Llama-3-openhermes-reft

Llama-3-openhermes-reft is a fine-tuned version of meta-llama/Meta-Llama-3-8B on a 10K subset of teknium/OpenHermes-2.5 dataset using Representation Fine-Tuning (ReFT). The model has been trained for 1 epoch on 1x A100 using PyReFT library.

What is ReFT?

ReFT methods are drop-in replacements for weight-based PEFTs. Parameter-efficient finetuning (PEFT) methods propose a efficient and cheaper alternative to full fine-tuning by updating a small fraction of weights, while using less memory and finishing training faster. Current state-of-art PEFTs like LoRA and DoRA modify weights of model but not the representations. Representation Finetuning (ReFT) operates on a frozen base model and learn task-specific interventions on hidden representations.

PyReFT

PyReFT, a Python library made for training and sharing ReFTs.

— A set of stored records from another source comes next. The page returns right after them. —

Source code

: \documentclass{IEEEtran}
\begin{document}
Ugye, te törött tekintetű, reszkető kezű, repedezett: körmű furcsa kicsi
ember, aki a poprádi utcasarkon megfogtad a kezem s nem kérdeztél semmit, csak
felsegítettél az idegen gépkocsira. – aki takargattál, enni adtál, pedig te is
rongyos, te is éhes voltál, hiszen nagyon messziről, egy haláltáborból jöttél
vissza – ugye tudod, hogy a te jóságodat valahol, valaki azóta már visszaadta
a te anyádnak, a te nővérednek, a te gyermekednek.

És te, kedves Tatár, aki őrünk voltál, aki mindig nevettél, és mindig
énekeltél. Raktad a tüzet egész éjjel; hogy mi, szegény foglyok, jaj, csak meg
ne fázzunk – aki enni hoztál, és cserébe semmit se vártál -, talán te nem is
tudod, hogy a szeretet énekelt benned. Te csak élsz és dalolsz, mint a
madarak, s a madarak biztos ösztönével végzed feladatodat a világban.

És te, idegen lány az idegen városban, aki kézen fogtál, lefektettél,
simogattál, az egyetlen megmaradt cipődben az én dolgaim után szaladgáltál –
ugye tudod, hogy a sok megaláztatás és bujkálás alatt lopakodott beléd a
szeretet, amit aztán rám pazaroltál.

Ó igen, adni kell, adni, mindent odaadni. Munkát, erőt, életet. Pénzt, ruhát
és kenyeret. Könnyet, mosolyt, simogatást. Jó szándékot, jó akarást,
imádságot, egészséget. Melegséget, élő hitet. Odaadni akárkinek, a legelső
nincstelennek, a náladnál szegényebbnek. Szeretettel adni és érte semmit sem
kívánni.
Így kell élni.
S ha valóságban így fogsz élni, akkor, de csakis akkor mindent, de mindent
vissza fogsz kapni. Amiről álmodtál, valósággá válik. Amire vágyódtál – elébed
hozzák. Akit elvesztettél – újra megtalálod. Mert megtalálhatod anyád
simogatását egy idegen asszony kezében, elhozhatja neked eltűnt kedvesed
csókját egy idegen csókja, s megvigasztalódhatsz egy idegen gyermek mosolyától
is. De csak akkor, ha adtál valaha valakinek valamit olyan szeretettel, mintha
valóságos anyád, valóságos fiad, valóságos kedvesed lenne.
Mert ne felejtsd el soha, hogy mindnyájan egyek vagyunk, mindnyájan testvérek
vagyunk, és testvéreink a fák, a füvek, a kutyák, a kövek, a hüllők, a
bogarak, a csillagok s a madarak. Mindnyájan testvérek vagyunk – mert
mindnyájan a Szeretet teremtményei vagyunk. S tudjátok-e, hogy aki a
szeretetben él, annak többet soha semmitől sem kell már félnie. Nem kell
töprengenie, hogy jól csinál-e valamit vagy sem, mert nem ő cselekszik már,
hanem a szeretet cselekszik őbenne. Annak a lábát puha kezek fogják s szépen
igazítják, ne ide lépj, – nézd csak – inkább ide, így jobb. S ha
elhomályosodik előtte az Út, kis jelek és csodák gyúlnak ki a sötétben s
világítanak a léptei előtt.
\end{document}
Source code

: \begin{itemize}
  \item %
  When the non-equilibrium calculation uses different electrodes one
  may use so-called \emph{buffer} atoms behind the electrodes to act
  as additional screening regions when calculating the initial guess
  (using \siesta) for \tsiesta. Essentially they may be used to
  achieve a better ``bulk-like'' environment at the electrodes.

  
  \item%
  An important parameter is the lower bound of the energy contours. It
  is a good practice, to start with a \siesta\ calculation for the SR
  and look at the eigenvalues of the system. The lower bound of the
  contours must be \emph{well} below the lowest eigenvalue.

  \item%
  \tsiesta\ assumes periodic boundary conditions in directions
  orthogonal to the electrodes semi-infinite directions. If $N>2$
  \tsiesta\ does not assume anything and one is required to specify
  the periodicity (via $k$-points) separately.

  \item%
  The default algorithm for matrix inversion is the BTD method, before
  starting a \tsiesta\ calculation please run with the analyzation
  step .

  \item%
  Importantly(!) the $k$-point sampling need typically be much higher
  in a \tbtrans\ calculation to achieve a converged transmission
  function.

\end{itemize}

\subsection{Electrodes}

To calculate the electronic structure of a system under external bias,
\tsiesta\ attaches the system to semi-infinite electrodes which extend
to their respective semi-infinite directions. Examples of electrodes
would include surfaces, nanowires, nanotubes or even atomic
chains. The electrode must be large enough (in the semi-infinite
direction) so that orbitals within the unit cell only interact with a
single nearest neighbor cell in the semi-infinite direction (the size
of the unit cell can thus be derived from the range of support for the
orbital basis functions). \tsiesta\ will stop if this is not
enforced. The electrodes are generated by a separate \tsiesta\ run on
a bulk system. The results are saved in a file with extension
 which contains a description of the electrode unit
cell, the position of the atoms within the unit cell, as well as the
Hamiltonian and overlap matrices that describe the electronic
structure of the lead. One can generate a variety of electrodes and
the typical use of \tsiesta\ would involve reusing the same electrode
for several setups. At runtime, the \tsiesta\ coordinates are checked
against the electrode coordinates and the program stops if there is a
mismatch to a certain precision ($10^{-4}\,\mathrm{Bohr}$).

This library is built on top of pyvene, a library for performing and training activation interventions on arbitrary PyTorch models.

Codebase: PyReFT
PyPI release: Link
Any pretrained LM available on HuggingFace is supported through pyreft for finetuning with ReFT methods, and finetuned models can be easily uploaded to HuggingFace.

Inference

import torch, transformers, pyreft
device = "cuda"

model_name_or_path = "meta-llama/Meta-Llama-3-8B"
model = transformers.AutoModelForCausalLM.from_pretrained(
    model_name_or_path, torch_dtype=torch.bfloat16, device_map=device)

reft_model = pyreft.ReftModel.load(
    "Syed-Hasan-8503/Llama-3-openhermes-reft", model, from_huggingface_hub=True
)

reft_model.set_device("cuda")

instruction = "A rectangular garden has a length of 25 feet and a width of 15 feet. If you want to build a fence around the entire garden, how many feet of fencing will you need?"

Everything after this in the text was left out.